Their heartless worship would not arrest the flood of divine judgments, since Israel had from time immemorial been addicted to idolatry. Amos 5:25. “Have ye offered me sacrifices and gifts in the desert forty years, O house of Israel? Amos 5:26. But have ye borne the booth of your king and the pedestal of your images, the star of your gods, which ye made for yourselves? Amos 5:27. Then I will carry you beyond Damascus, saith Jehovah; God of hosts is His name.” The connection between these verses and what precedes is explained by Hengstenberg thus: “All this (the acts of worship enumerated in Amos 5:21-23) can no more be called a true worship, than the open idolatry in the wilderness. Therefore (Amos 5:17) as in that instance the outwardly idolatrous people did not tread the holy land, so now will the inwardly idolatrous people be driven out of the holy land” ( Dissertations on the Pentateuch , vol. i. p. 157 transl.). But if this were the train of thought, the prophet would not have omitted all reference to the punishment of the idolatrous people in the wilderness.
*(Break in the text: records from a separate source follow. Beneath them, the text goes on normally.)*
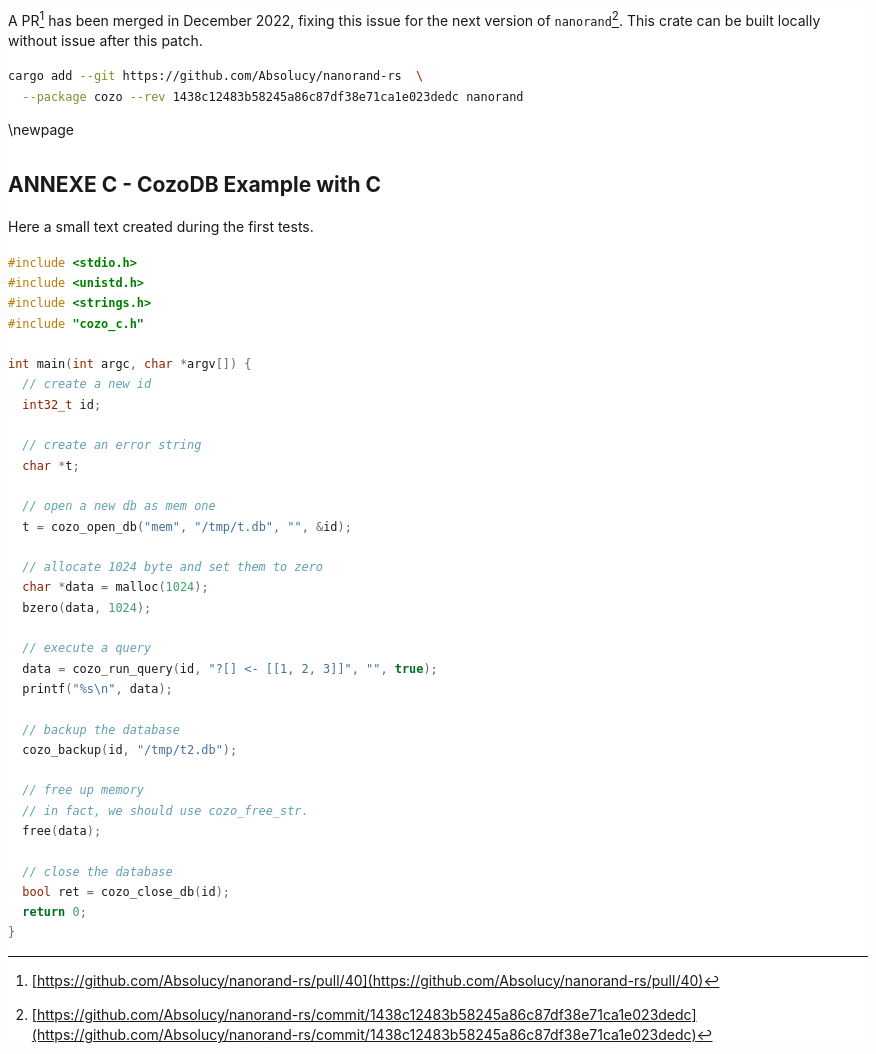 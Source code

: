 A PR[^nanorand-rs-pr-40] has been merged in December 2022, fixing this
issue for the next version of
`nanorand`[^nanorand-rs-commit-1438]. This crate can be built locally
without issue after this patch.

```sh
cargo add --git https://github.com/Absolucy/nanorand-rs  \
  --package cozo --rev 1438c12483b58245a86c87df38e71ca1e023dedc nanorand
```

[^nanorand-rs-pr-40]: [https://github.com/Absolucy/nanorand-rs/pull/40](https://github.com/Absolucy/nanorand-rs/pull/40)
[^nanorand-rs-commit-1438]: [https://github.com/Absolucy/nanorand-rs/commit/1438c12483b58245a86c87df38e71ca1e023dedc](https://github.com/Absolucy/nanorand-rs/commit/1438c12483b58245a86c87df38e71ca1e023dedc)

\newpage
## ANNEXE C - CozoDB Example with C

Here a small text created during the first tests.

```c
#include <stdio.h>
#include <unistd.h>
#include <strings.h>
#include "cozo_c.h"

int main(int argc, char *argv[]) {
  // create a new id
  int32_t id;

  // create an error string
  char *t;

  // open a new db as mem one
  t = cozo_open_db("mem", "/tmp/t.db", "", &id);

  // allocate 1024 byte and set them to zero
  char *data = malloc(1024);
  bzero(data, 1024);

  // execute a query
  data = cozo_run_query(id, "?[] <- [[1, 2, 3]]", "", true);
  printf("%s\n", data);

  // backup the database
  cozo_backup(id, "/tmp/t2.db");

  // free up memory
  // in fact, we should use cozo_free_str.
  free(data);

  // close the database
  bool ret = cozo_close_db(id);
  return 0;
}
```


[^swi-prolog]: [https://www.swi-prolog.org/](https://www.swi-prolog.org/)
[^prolog-wikipedia]: [https://en.wikipedia.org/wiki/Prolog](https://en.wikipedia.org/wiki/Prolog)
[^prolog-assert/1]: [https://www.swi-prolog.org/pldoc/doc_for?object=assert/1](https://www.swi-prolog.org/pldoc/doc_for?object=assert/1)
[^prolog-findall/3]: [https://www.swi-prolog.org/pldoc/doc_for?object=findall/3](https://www.swi-prolog.org/pldoc/doc_for?object=findall/3)
[^prolog-retract/1]: [https://www.swi-prolog.org/pldoc/doc_for?object=retract/1](https://www.swi-prolog.org/pldoc/doc_for?object=retract/1)
[^prolog-abolish/2]: [https://www.swi-prolog.org/pldoc/doc_for?object=abolish/2](https://www.swi-prolog.org/pldoc/doc_for?object=abolish/2)
[^prolog-transaction]: [https://www.swi-prolog.org/pldoc/man?section=transactions](https://www.swi-prolog.org/pldoc/man?section=transactions)
[^datalog-wikipedia]: [https://en.wikipedia.org/wiki/Datalog](https://en.wikipedia.org/wiki/Datalog)
[^prolog-aggregate/3]: [https://www.swi-prolog.org/pldoc/doc_for?object=aggregate/3](https://www.swi-prolog.org/pldoc/doc_for?object=aggregate/3)
[^cozo-official-website]: [https://www.cozodb.org/](https://www.cozodb.org/)
[^cozodb-playground]: [https://www.cozodb.org/wasm-demo/](https://www.cozodb.org/wasm-demo/)
[^cozodb-tutorial]: [https://docs.cozodb.org/en/latest/tutorial.html](https://docs.cozodb.org/en/latest/tutorial.html)
[^erlang-ei]: [https://www.erlang.org/doc/man/ei.html](https://www.erlang.org/doc/man/ei.html)
[^erlang-erl_nif]: [https://www.erlang.org/doc/man/erl_nif.html](https://www.erlang.org/doc/man/erl_nif.html)
[^erlang-cozo_c.h]: [https://github.com/cozodb/cozo/blob/v0.7.2/cozo-lib-c/cozo_c.h](https://github.com/cozodb/cozo/blob/v0.7.2/cozo-lib-c/cozo_c.h)
[^erlang-ERL_NIF_INIT]: [https://www.erlang.org/doc/man/erl_nif.html#initialization](https://www.erlang.org/doc/man/erl_nif.html#initialization)
[^erlang-enif_make_atom]: [https://www.erlang.org/doc/man/erl_nif#enif_make_atom](https://www.erlang.org/doc/man/erl_nif#enif_make_atom)
[^erlang-enif_get_string_length]: [https://www.erlang.org/doc/man/erl_nif#enif_get_string_length](https://www.erlang.org/doc/man/erl_nif#enif_get_string_length)
[^erlang-enif_make_badarg]: [https://www.erlang.org/doc/man/erl_nif#enif_make_badarg](https://www.erlang.org/doc/man/erl_nif#enif_make_badarg)
[^erlang-enif_get_string]: [https://www.erlang.org/doc/man/erl_nif#enif_get_string](https://www.erlang.org/doc/man/erl_nif#enif_get_string)
[^erlang-enif_make_int]: [https://www.erlang.org/doc/man/erl_nif#enif_make_int](https://www.erlang.org/doc/man/erl_nif#enif_make_int)
[^libcozo-opendb]: [https://github.com/cozodb/cozo/blob/v0.7.2/cozo-lib-c/cozo_c.h#L23](https://github.com/cozodb/cozo/blob/v0.7.2/cozo-lib-c/cozo_c.h#L23)
[^erlang-enif_get_int]: [https://www.erlang.org/doc/man/erl_nif#enif_get_int](https://www.erlang.org/doc/man/erl_nif#enif_get_int)
[^libcozo-close]: [https://github.com/cozodb/cozo/blob/v0.7.2/cozo-lib-c/cozo_c.h#L37](https://github.com/cozodb/cozo/blob/v0.7.2/cozo-lib-c/cozo_c.h#L37)
[^libcozo-runquery]: [https://github.com/cozodb/cozo/blob/v0.7.2/cozo-lib-c/cozo_c.h#L47](https://github.com/cozodb/cozo/blob/v0.7.2/cozo-lib-c/cozo_c.h#L47)
[^erlang-common_test]: [https://www.erlang.org/doc/man/common_test.html](https://www.erlang.org/doc/man/common_test.html)
[^erlang-gen_statem]: [https://www.erlang.org/doc/man/gen_statem.html](https://www.erlang.org/doc/man/gen_statem.html)
[^erlang-match-specification]: [https://www.erlang.org/doc/apps/erts/match_spec.html](https://www.erlang.org/doc/apps/erts/match_spec.html)
[^datahike]: [https://github.com/replikativ/datahike](https://github.com/replikativ/datahike)
[^erlang-amnesia]: [https://amnesia.sourceforge.net/user_manual/manual.html](https://amnesia.sourceforge.net/user_manual/manual.html)
[^rust]: [https://www.rust-lang.org/](https://www.rust-lang.org/)
[^rustler]: [https://docs.rs/crate/rustler](https://docs.rs/crate/rustler)
[^cozo-core]: [https://github.com/cozodb/cozo/tree/main/cozo-core](https://github.com/cozodb/cozo/tree/main/cozo-core)
[^cozoscript-specifications]: [https://github.com/cozodb/cozo/blob/main/cozo-core/src/cozoscript.pest](https://github.com/cozodb/cozo/blob/main/cozo-core/src/cozoscript.pest)
[^erlang-leex]: [https://www.erlang.org/doc/man/leex](https://www.erlang.org/doc/man/leex)
[^erlang-yecc]: [https://www.erlang.org/doc/man/yecc](https://www.erlang.org/doc/man/yecc)
[^valgrind]: [https://valgrind.org/](https://valgrind.org/)
[^erlang-qlc]: [https://www.erlang.org/doc/man/qlc.html](https://www.erlang.org/doc/man/qlc.html)
[^alejandro-m-ramallo-github]: [https://github.com/aramallo](https://github.com/aramallo)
And as there is no such allusion here, it is more natural to take Amos 5:25 and Amos 5:26, as Calvin does, and regard the reference to the idolatry of the people, which was practised even in the wilderness, as assigning a further reason for their exposure to punishment.
(Note: “In this place,” says Calvin, “the prophet proves more clearly, that he is not merely reproving hypocrisy among the Israelites, or the fact that they only obtruded their external pomps upon the notice of God, without any true piety of heart, but he also condemns their departure from the precepts of the law. And he shows that this was not a new disease among the Israelitish people, since their fathers had mixed up such leaven as this with the worship of God from the very beginning, and had thereby corrupted that worship. He therefore shows that the Israelites had always been addicted to superstitions, and could not be kept in any way whatever to the true and innate worship of God.”)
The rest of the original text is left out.